Try it - An exact reproduction of all the data is needed, with no images in it.

BEGIN Source information

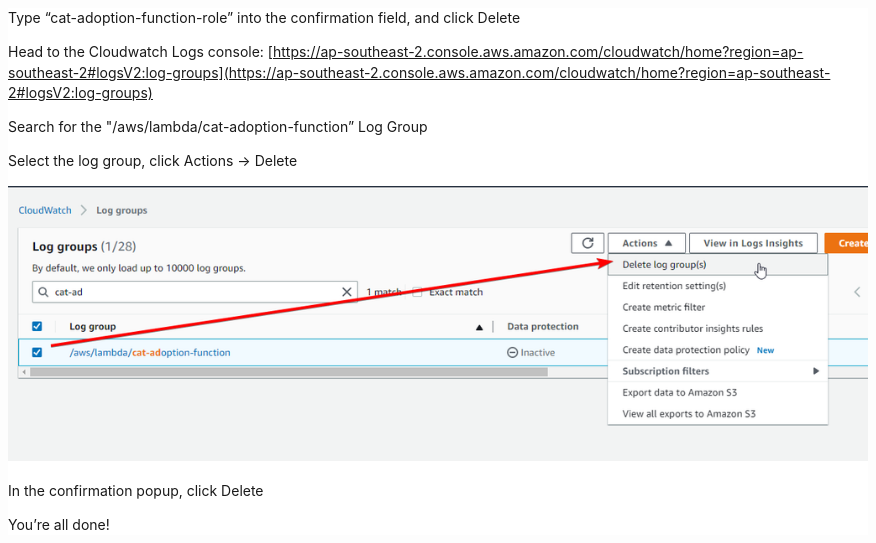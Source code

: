 Type “cat-adoption-function-role” into the confirmation field, and click Delete

Head to the Cloudwatch Logs console: [https://ap-southeast-2.console.aws.amazon.com/cloudwatch/home?region=ap-southeast-2#logsV2:log-groups](https://ap-southeast-2.console.aws.amazon.com/cloudwatch/home?region=ap-southeast-2#logsV2:log-groups)

Search for the "/aws/lambda/cat-adoption-function” Log Group

Select the log group, click Actions → Delete

![Untitled](images/Untitled%2018.png)

In the confirmation popup, click Delete

You’re all done!
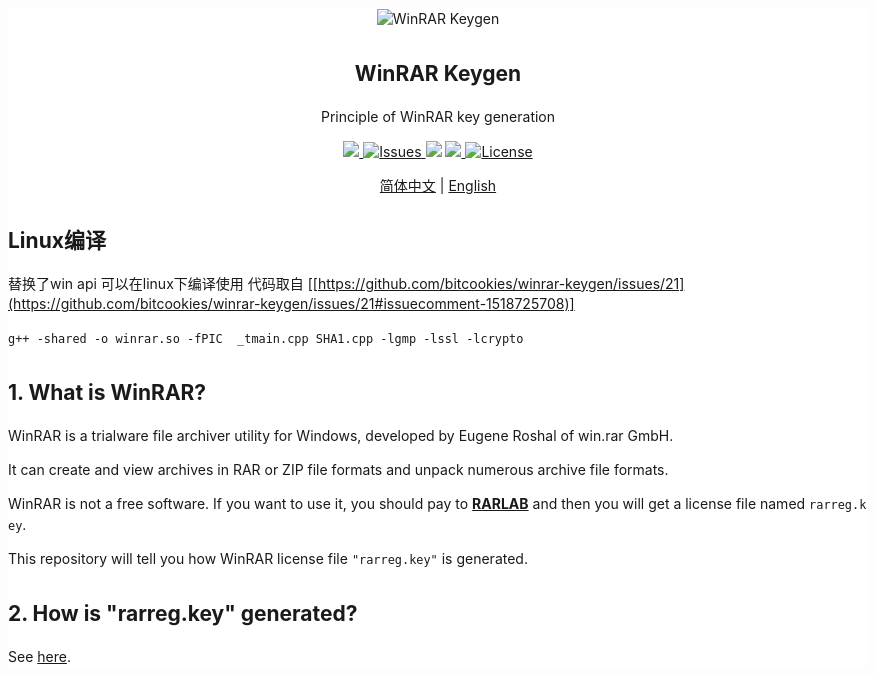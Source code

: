 <p align="center">
 <img width="100px" src="icon.png" align="center" alt="WinRAR Keygen" />
 <h2 align="center">WinRAR Keygen</h2>
 <p align="center">Principle of WinRAR key generation</p>
</p>
<p align="center">
  <a href="https://github.com/bitcookies/winrar-keygen/releases">
  	<img src="https://img.shields.io/github/v/release/bitcookies/winrar-keygen?label=version" />
  </a>
  <a href="https://github.com/bitcookies/winrar-keygen/issues">
  	<img alt="Issues" src="https://img.shields.io/github/issues/bitcookies/winrar-keygen?color=F48D73" />
  </a>
  <img src="https://img.shields.io/badge/Visual%20Studio-2022-5D4298" />
  <a href="https://github.com/bitcookies/winrar-keygen/actions">
      <img src="https://github.com/bitcookies/winrar-keygen/actions/workflows/keygen.yml/badge.svg" />
  </a>
  <a href="https://github.com/bitcookies/winrar-keygen/blob/master/LICENSE">
  	<img alt="License" src="https://img.shields.io/github/license/bitcookies/winrar-keygen.svg" />
  </a>
</p>
<p align="center">
  <a href="README.zh-CN.md">简体中文</a> | <a href="README.md">English</a>
</p>

## Linux编译
替换了win api 可以在linux下编译使用 代码取自 [[https://github.com/bitcookies/winrar-keygen/issues/21](https://github.com/bitcookies/winrar-keygen/issues/21#issuecomment-1518725708)]

```shell
g++ -shared -o winrar.so -fPIC  _tmain.cpp SHA1.cpp -lgmp -lssl -lcrypto
```


## 1. What is WinRAR?

WinRAR is a trialware file archiver utility for Windows, developed by Eugene Roshal of win.rar GmbH. 

It can create and view archives in RAR or ZIP file formats and unpack numerous archive file formats. 

WinRAR is not a free software. If you want to use it, you should pay to [__RARLAB__](https://www.rarlab.com/) and then you will get a license file named `rarreg.key`. 

This repository will tell you how WinRAR license file `"rarreg.key"` is generated. 

## 2. How is "rarreg.key" generated?

See [here](README.HOW_DOES_IT_WORK.md).
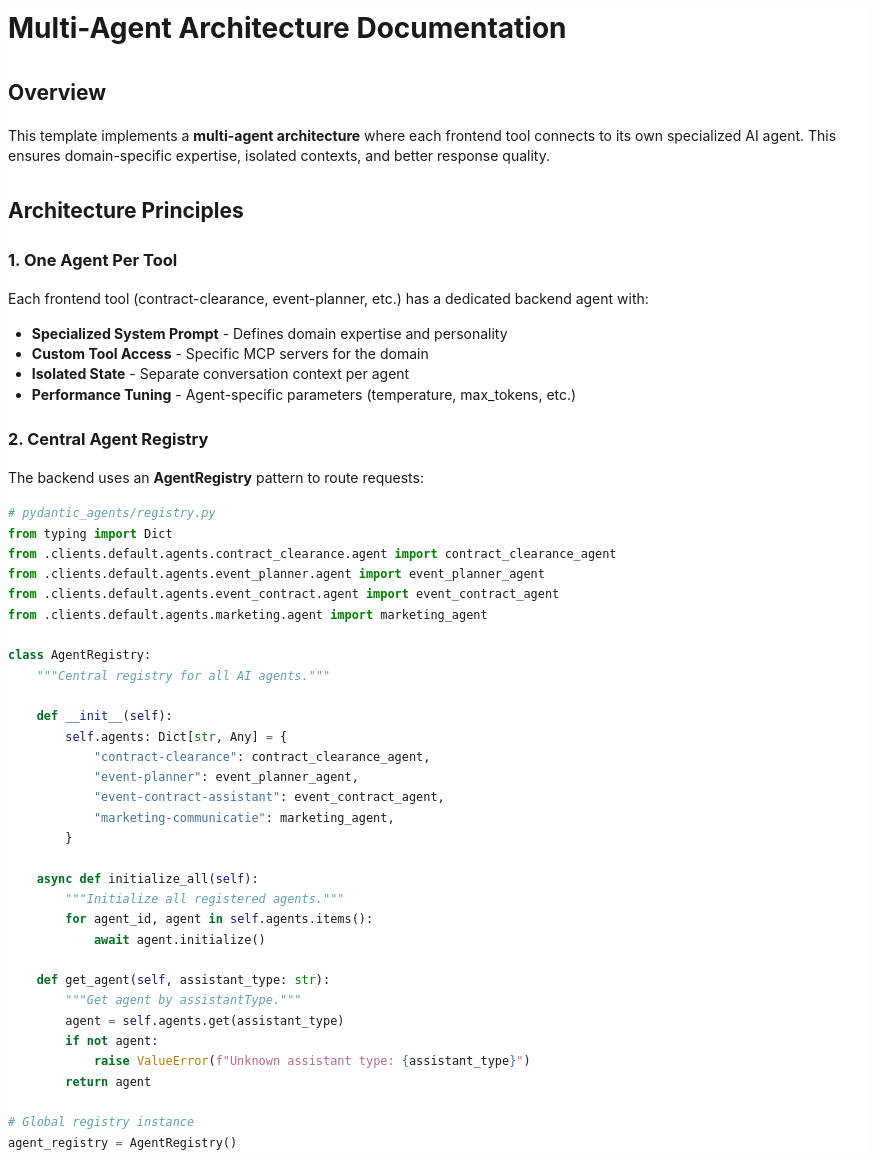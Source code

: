 # Multi-Agent Architecture Documentation

## Overview

This template implements a **multi-agent architecture** where each frontend tool connects to its own specialized AI agent. This ensures domain-specific expertise, isolated contexts, and better response quality.

## Architecture Principles

### 1. One Agent Per Tool

Each frontend tool (contract-clearance, event-planner, etc.) has a dedicated backend agent with:
- **Specialized System Prompt** - Defines domain expertise and personality
- **Custom Tool Access** - Specific MCP servers for the domain
- **Isolated State** - Separate conversation context per agent
- **Performance Tuning** - Agent-specific parameters (temperature, max_tokens, etc.)

### 2. Central Agent Registry

The backend uses an **AgentRegistry** pattern to route requests:

```python
# pydantic_agents/registry.py
from typing import Dict
from .clients.default.agents.contract_clearance.agent import contract_clearance_agent
from .clients.default.agents.event_planner.agent import event_planner_agent
from .clients.default.agents.event_contract.agent import event_contract_agent
from .clients.default.agents.marketing.agent import marketing_agent

class AgentRegistry:
    """Central registry for all AI agents."""

    def __init__(self):
        self.agents: Dict[str, Any] = {
            "contract-clearance": contract_clearance_agent,
            "event-planner": event_planner_agent,
            "event-contract-assistant": event_contract_agent,
            "marketing-communicatie": marketing_agent,
        }

    async def initialize_all(self):
        """Initialize all registered agents."""
        for agent_id, agent in self.agents.items():
            await agent.initialize()

    def get_agent(self, assistant_type: str):
        """Get agent by assistantType."""
        agent = self.agents.get(assistant_type)
        if not agent:
            raise ValueError(f"Unknown assistant type: {assistant_type}")
        return agent

# Global registry instance
agent_registry = AgentRegistry()
```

END Source information

Solution to this problem -
Source code

: Type “cat-adoption-function-role” into the confirmation field, and click Delete

Head to the Cloudwatch Logs console: [https://ap-southeast-2.console.aws.amazon.com/cloudwatch/home?region=ap-southeast-2#logsV2:log-groups](https://ap-southeast-2.console.aws.amazon.com/cloudwatch/home?region=ap-southeast-2#logsV2:log-groups)

Search for the "/aws/lambda/cat-adoption-function” Log Group

Select the log group, click Actions → Delete

![Untitled](images/Untitled%2018.png)

In the confirmation popup, click Delete

You’re all done!
Source code

: <p align="center">
 <img width="100px" src="icon.png" align="center" alt="WinRAR Keygen" />
 <h2 align="center">WinRAR Keygen</h2>
 <p align="center">Principle of WinRAR key generation</p>
</p>
<p align="center">
  <a href="https://github.com/bitcookies/winrar-keygen/releases">
  	<img src="https://img.shields.io/github/v/release/bitcookies/winrar-keygen?label=version" />
  </a>
  <a href="https://github.com/bitcookies/winrar-keygen/issues">
  	<img alt="Issues" src="https://img.shields.io/github/issues/bitcookies/winrar-keygen?color=F48D73" />
  </a>
  <img src="https://img.shields.io/badge/Visual%20Studio-2022-5D4298" />
  <a href="https://github.com/bitcookies/winrar-keygen/actions">
      <img src="https://github.com/bitcookies/winrar-keygen/actions/workflows/keygen.yml/badge.svg" />
  </a>
  <a href="https://github.com/bitcookies/winrar-keygen/blob/master/LICENSE">
  	<img alt="License" src="https://img.shields.io/github/license/bitcookies/winrar-keygen.svg" />
  </a>
</p>
<p align="center">
  <a href="README.zh-CN.md">简体中文</a> | <a href="README.md">English</a>
</p>

## Linux编译
替换了win api 可以在linux下编译使用 代码取自 [[https://github.com/bitcookies/winrar-keygen/issues/21](https://github.com/bitcookies/winrar-keygen/issues/21#issuecomment-1518725708)]

```shell
g++ -shared -o winrar.so -fPIC  _tmain.cpp SHA1.cpp -lgmp -lssl -lcrypto
```


## 1. What is WinRAR?

WinRAR is a trialware file archiver utility for Windows, developed by Eugene Roshal of win.rar GmbH. 

It can create and view archives in RAR or ZIP file formats and unpack numerous archive file formats. 

WinRAR is not a free software. If you want to use it, you should pay to [__RARLAB__](https://www.rarlab.com/) and then you will get a license file named `rarreg.key`. 

This repository will tell you how WinRAR license file `"rarreg.key"` is generated. 

## 2. How is "rarreg.key" generated?

See [here](README.HOW_DOES_IT_WORK.md).
Source code

: # Multi-Agent Architecture Documentation

## Overview

This template implements a **multi-agent architecture** where each frontend tool connects to its own specialized AI agent. This ensures domain-specific expertise, isolated contexts, and better response quality.

## Architecture Principles

### 1. One Agent Per Tool

Each frontend tool (contract-clearance, event-planner, etc.) has a dedicated backend agent with:
- **Specialized System Prompt** - Defines domain expertise and personality
- **Custom Tool Access** - Specific MCP servers for the domain
- **Isolated State** - Separate conversation context per agent
- **Performance Tuning** - Agent-specific parameters (temperature, max_tokens, etc.)

### 2. Central Agent Registry

The backend uses an **AgentRegistry** pattern to route requests:

```python
# pydantic_agents/registry.py
from typing import Dict
from .clients.default.agents.contract_clearance.agent import contract_clearance_agent
from .clients.default.agents.event_planner.agent import event_planner_agent
from .clients.default.agents.event_contract.agent import event_contract_agent
from .clients.default.agents.marketing.agent import marketing_agent

class AgentRegistry:
    """Central registry for all AI agents."""

    def __init__(self):
        self.agents: Dict[str, Any] = {
            "contract-clearance": contract_clearance_agent,
            "event-planner": event_planner_agent,
            "event-contract-assistant": event_contract_agent,
            "marketing-communicatie": marketing_agent,
        }

    async def initialize_all(self):
        """Initialize all registered agents."""
        for agent_id, agent in self.agents.items():
            await agent.initialize()

    def get_agent(self, assistant_type: str):
        """Get agent by assistantType."""
        agent = self.agents.get(assistant_type)
        if not agent:
            raise ValueError(f"Unknown assistant type: {assistant_type}")
        return agent

# Global registry instance
agent_registry = AgentRegistry()
```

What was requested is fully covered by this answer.